What the task asks: Below are some records. Repeat exactly the lines from the one containing "reduces the complexity measure." through the final line.

Study material:
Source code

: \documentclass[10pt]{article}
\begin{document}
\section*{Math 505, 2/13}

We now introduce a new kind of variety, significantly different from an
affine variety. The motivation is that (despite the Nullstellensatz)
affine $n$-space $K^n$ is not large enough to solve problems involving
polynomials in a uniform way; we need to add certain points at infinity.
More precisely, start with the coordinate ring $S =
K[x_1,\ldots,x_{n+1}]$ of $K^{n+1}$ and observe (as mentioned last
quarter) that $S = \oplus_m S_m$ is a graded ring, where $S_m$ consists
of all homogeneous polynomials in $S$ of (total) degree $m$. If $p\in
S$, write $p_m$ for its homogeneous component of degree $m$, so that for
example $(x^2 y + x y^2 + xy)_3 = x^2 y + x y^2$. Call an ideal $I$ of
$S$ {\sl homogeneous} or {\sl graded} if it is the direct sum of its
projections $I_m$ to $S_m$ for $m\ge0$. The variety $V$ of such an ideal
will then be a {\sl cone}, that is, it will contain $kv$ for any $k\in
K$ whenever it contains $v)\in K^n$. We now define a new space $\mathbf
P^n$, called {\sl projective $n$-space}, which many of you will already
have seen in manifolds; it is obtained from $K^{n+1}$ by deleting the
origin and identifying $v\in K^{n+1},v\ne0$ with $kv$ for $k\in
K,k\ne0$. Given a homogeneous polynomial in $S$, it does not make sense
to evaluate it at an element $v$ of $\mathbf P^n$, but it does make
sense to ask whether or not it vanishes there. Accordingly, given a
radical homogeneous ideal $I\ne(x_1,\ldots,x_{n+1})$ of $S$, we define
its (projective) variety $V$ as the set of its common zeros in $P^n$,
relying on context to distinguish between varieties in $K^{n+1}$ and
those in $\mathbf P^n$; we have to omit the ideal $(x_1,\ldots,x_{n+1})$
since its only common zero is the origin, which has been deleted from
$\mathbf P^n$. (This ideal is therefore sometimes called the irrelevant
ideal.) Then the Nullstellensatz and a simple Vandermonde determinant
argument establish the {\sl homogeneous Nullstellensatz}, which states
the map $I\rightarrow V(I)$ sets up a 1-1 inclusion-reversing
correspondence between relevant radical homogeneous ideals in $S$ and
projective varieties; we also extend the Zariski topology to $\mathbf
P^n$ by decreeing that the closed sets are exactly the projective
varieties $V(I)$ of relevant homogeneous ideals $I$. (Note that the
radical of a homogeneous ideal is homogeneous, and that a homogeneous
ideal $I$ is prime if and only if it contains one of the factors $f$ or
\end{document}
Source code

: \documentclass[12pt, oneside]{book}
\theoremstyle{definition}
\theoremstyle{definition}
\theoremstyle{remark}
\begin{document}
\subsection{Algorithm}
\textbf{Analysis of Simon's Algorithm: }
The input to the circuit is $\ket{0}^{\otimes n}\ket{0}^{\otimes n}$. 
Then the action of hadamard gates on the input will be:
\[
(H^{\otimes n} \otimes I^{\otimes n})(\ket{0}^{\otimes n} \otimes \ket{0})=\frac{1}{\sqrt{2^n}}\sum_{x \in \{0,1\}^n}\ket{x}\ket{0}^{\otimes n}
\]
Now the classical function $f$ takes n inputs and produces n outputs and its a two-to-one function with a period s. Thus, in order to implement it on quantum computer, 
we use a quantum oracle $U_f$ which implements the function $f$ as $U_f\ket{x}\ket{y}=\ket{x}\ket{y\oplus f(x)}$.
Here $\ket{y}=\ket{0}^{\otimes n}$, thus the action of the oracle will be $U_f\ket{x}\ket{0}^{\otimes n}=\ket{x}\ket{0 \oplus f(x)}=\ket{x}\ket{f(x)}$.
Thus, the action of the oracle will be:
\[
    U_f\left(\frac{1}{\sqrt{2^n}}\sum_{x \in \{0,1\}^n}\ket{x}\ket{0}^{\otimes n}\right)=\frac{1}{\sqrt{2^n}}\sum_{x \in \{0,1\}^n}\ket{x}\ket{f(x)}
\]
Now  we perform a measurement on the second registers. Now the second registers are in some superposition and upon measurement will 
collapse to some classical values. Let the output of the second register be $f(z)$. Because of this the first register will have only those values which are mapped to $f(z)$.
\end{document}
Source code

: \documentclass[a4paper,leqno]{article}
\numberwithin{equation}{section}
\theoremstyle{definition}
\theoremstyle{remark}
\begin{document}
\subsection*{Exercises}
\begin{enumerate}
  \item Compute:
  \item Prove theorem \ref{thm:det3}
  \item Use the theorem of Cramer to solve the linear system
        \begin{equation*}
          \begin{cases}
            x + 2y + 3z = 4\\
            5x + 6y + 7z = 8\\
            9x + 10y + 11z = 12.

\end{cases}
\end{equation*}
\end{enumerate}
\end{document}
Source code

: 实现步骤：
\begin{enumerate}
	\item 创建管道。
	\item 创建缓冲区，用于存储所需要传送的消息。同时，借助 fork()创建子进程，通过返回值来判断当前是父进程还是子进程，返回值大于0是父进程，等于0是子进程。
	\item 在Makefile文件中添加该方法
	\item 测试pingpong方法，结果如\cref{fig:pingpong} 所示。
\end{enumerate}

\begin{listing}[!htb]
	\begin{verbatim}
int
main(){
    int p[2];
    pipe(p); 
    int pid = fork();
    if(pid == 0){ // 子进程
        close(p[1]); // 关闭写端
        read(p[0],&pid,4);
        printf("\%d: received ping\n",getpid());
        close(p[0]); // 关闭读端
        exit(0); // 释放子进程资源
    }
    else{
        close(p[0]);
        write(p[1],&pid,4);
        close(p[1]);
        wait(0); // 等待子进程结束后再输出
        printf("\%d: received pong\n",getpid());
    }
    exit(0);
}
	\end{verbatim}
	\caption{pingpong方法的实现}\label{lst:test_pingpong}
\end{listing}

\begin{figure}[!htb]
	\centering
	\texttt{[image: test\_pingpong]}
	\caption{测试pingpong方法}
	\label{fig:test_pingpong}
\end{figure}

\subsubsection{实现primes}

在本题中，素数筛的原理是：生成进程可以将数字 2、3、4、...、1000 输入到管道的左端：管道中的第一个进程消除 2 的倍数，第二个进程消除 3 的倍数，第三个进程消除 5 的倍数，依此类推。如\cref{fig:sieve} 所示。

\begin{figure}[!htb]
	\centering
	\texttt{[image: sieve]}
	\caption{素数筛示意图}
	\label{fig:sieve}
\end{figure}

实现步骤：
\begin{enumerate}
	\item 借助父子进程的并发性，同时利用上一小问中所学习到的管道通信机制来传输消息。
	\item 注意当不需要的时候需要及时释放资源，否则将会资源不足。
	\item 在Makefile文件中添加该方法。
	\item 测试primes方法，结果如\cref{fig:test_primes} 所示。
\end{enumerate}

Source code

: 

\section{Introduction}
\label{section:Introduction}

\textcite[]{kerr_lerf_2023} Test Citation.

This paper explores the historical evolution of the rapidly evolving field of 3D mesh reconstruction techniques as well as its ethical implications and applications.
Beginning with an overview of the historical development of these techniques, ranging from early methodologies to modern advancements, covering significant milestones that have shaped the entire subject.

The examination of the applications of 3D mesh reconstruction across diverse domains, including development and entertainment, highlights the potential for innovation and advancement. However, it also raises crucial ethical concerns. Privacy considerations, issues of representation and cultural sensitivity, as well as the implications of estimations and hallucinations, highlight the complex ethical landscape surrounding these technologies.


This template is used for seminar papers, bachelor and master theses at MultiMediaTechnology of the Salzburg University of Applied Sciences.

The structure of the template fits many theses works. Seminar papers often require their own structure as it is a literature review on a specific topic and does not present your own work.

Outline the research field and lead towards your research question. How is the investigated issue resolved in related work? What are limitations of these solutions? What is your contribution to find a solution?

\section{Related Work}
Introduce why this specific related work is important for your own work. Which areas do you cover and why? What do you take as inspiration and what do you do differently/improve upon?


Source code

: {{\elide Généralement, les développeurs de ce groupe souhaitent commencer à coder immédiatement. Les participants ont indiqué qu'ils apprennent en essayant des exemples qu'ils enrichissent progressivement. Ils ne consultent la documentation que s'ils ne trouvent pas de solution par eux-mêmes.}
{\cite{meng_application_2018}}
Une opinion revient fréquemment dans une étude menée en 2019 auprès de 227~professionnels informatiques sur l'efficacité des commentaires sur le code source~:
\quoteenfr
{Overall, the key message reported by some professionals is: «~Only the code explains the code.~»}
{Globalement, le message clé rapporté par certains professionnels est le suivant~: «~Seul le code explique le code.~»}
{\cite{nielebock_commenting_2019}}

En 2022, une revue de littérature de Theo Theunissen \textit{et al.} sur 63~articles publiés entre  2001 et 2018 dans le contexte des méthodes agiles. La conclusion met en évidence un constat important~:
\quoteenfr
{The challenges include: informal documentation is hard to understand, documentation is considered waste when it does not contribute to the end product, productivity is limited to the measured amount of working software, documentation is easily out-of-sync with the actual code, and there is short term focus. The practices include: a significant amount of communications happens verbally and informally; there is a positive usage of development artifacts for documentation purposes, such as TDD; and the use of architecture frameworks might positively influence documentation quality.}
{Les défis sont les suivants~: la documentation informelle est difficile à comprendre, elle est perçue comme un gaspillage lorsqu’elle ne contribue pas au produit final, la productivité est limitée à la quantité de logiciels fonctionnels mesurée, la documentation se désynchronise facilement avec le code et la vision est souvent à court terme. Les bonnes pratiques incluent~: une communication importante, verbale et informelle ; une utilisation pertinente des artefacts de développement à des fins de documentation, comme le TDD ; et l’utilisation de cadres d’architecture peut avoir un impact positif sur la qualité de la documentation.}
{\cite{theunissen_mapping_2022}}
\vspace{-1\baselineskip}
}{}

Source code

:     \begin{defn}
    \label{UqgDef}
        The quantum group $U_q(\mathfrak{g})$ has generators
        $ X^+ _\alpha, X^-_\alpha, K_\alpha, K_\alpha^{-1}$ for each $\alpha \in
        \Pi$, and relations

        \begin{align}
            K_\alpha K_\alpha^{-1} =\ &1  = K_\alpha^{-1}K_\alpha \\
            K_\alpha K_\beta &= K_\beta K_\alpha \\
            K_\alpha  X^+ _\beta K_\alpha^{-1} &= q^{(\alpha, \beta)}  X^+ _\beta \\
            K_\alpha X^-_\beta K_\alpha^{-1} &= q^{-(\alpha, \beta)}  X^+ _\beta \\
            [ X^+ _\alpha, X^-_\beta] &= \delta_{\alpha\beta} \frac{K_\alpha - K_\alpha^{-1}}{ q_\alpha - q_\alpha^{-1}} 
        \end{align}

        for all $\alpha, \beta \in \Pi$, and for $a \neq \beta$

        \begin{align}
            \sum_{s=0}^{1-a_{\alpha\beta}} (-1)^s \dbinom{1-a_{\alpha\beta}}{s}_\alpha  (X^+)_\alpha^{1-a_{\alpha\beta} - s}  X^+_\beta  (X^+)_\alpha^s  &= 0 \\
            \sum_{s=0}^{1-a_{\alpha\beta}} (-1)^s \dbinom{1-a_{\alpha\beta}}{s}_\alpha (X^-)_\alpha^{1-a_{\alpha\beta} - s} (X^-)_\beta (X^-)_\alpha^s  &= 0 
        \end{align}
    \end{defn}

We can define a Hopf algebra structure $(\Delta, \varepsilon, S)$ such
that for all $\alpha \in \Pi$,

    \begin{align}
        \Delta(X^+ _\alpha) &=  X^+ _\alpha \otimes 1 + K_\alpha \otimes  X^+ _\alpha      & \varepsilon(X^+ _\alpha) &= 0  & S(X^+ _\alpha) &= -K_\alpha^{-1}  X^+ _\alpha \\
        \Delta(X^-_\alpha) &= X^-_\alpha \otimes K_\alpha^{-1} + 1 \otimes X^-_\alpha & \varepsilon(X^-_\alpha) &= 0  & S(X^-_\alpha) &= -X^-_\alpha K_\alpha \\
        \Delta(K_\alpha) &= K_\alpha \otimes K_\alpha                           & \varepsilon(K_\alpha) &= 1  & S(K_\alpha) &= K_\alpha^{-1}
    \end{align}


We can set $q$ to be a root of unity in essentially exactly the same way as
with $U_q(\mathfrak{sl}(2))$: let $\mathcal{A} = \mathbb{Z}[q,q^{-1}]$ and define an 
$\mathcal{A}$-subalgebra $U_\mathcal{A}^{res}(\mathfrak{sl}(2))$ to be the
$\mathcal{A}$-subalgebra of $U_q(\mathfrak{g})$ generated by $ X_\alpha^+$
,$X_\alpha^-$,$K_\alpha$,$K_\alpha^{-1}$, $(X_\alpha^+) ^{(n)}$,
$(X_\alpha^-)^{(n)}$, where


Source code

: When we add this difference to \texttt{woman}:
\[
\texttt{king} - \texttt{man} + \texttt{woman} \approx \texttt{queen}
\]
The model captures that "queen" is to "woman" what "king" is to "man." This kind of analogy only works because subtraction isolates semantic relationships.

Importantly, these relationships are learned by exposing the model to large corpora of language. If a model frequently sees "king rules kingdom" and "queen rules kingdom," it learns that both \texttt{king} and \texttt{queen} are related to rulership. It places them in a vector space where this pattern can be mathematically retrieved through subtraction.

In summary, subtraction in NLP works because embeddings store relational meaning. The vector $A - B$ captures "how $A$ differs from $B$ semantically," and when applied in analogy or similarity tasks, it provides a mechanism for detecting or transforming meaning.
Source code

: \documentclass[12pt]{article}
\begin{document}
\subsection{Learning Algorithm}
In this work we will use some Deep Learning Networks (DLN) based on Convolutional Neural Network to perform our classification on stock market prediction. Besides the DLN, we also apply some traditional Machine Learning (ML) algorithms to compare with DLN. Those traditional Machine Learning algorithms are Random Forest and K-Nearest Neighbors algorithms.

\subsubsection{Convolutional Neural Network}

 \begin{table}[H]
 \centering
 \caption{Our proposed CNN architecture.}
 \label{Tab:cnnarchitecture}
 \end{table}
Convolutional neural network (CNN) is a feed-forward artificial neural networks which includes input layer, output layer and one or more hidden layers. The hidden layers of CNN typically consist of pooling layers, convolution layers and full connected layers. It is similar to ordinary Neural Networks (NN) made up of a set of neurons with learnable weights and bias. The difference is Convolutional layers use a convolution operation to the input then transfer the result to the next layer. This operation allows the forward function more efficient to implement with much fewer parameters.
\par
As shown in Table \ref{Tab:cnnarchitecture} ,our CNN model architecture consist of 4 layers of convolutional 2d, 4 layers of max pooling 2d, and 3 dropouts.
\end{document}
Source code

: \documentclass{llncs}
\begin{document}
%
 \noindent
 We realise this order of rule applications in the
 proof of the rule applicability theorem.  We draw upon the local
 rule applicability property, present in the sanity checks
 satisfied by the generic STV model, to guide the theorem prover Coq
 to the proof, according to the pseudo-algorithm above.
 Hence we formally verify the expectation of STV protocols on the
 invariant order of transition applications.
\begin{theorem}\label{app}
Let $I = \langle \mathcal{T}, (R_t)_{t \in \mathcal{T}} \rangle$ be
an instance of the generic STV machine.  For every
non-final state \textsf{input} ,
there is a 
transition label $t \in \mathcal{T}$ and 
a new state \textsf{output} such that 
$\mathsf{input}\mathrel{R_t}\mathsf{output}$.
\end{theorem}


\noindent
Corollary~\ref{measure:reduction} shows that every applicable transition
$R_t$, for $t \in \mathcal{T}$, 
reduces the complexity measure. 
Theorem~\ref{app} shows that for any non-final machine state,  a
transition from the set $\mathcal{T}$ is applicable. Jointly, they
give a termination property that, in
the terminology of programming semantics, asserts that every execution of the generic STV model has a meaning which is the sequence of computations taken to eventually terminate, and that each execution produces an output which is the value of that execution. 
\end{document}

Answer for the task:
reduces the complexity measure. 
Theorem~\ref{app} shows that for any non-final machine state,  a
transition from the set $\mathcal{T}$ is applicable. Jointly, they
give a termination property that, in
the terminology of programming semantics, asserts that every execution of the generic STV model has a meaning which is the sequence of computations taken to eventually terminate, and that each execution produces an output which is the value of that execution. 
\end{document}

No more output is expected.